Note that the polynomial \begin{equation*} q(x)=x^2 -(2+\sqrt{2}) \in \mathbb Q[x] \end{equation*} is minimal of $\gamma = \sqrt{2+\sqrt{2}}$ over $\mathbb Q$, where $\gamma$ is a root of $q(x)$. Hence $[\mathbb{Q}(\gamma):\mathbb Q]=2$ and $\gamma$ is a root of $q(x)$ then $\mathbb{Q}(\gamma)$ is a splitting field of the polynomial $q(x)$ over $\mathbb Q$, then $\mathbb{Q}(\sqrt{2+\sqrt{2}}) / \mathbb{Q}$ is normal because every extension of degree 2 is normal.

my question is if the prove is right? and any idea to prove the second part? $\mathbb{Q}(\sqrt{2+\sqrt{2}}, i)=\mathbb{Q}(\phi)$, where $\phi^{4}=i$.

Thanks.

Answer 1

Let $a=\sqrt {2+\sqrt{2}}$ and then $a$ is a root of $$f(x) =(x^2-2)^2-2=x^4-4x^2+2\in\mathbb {Q} [x] $$ The polynomial above is irreducible over $\mathbb {Q} $ (via Eisenstein criterion with $p=2$) and hence $[\mathbb {Q} (a):\mathbb{Q }] =4$.

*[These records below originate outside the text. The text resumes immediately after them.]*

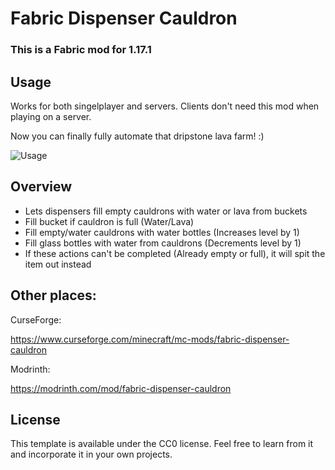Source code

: 
# Fabric Dispenser Cauldron

### This is a Fabric mod for 1.17.1

## Usage

Works for both singelplayer and servers. Clients don't need this mod when playing on a server.

Now you can finally fully automate that dripstone lava farm! :)

![Usage](https://i.imgur.com/S7IptCJ.gif)

## Overview

* Lets dispensers fill empty cauldrons with water or lava from buckets
* Fill bucket if cauldron is full (Water/Lava)
* Fill empty/water cauldrons with water bottles (Increases level by 1)
* Fill glass bottles with water from cauldrons (Decrements level by 1)
* If these actions can't be completed (Already empty or full), it will spit the item out instead

## Other places:
CurseForge:

https://www.curseforge.com/minecraft/mc-mods/fabric-dispenser-cauldron

Modrinth:

https://modrinth.com/mod/fabric-dispenser-cauldron

## License

This template is available under the CC0 license. Feel free to learn from it and incorporate it in your own projects.
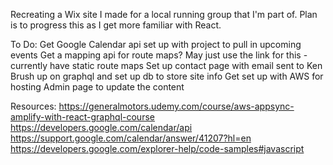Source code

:Recreating a Wix site I made for a local running group that I'm part of. 
Plan is to progress this as I get more familiar with React.



To Do:
Get Google Calendar api set up with project to pull in upcoming events
Get a mapping api for route maps? May just use the link for this - currently have static route maps
Set up contact page with email sent to Ken
Brush up on graphql and set up db to store site info
Get set up with AWS for hosting
Admin page to update the content



Resources:
https://generalmotors.udemy.com/course/aws-appsync-amplify-with-react-graphql-course
https://developers.google.com/calendar/api
https://support.google.com/calendar/answer/41207?hl=en
https://developers.google.com/explorer-help/code-samples#javascript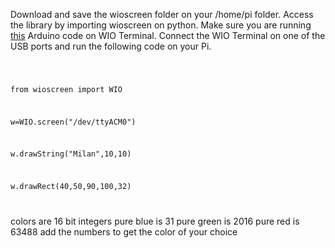 Download and save the wioscreen folder on your /home/pi folder. Access the library by importing wioscreen on python. Make sure you are running [this](https://github.com/milandahal213/AruduinoTests/tree/master/WIO%20Terminal/SPIKEscreenWIO/on%20WIO) Arduino code on WIO Terminal. Connect the WIO Terminal on one of the USB ports and run the following code on your Pi.



<code>
  
  from wioscreen import WIO
  
  w=WIO.screen("/dev/ttyACM0")
  
  w.drawString("Milan",10,10)
  
  w.drawRect(40,50,90,100,32)

</code>

colors are 16 bit integers
pure blue is 31
pure green is 2016
pure red is 63488
add the numbers to get the color of your choice
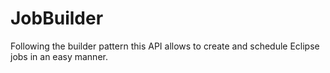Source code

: JobBuilder
==========

Following the builder pattern this API allows to create and schedule Eclipse jobs in an easy manner.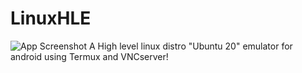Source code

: # LinuxHLE
![App Screenshot](assets/icon.png)
A High level linux distro "Ubuntu 20" emulator for android using Termux and VNCserver!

We now show that $f(x) $ splits over $\mathbb {Q}(a)$ and hence $\mathbb {Q} (a) $ is normal over $\mathbb {Q} $. We can observe that $-a$ is also a root of $f(x) $ and hence $$f(x) =(x^2-a^2)(x^2-c)$$ for some $c\in\mathbb {Q} (a) $ (this involves that $f(x) $ has no term of degree $3$). Comparing coefficients we get $c=2/a^2$ and then $$c=\frac{(a^2-2)^2}{a^2}$$ so that the $$\pm\frac{a^2-2}{a}$$ are the roots of $x^2-c$. It follows that the roots of $f(x) $ are $$\pm a, \pm\frac{a^2-2}{a}$$ (check that they are distinct) and $\mathbb{Q} (a) $ is the splitting field of $f(x) \in\mathbb {Q} [x] $.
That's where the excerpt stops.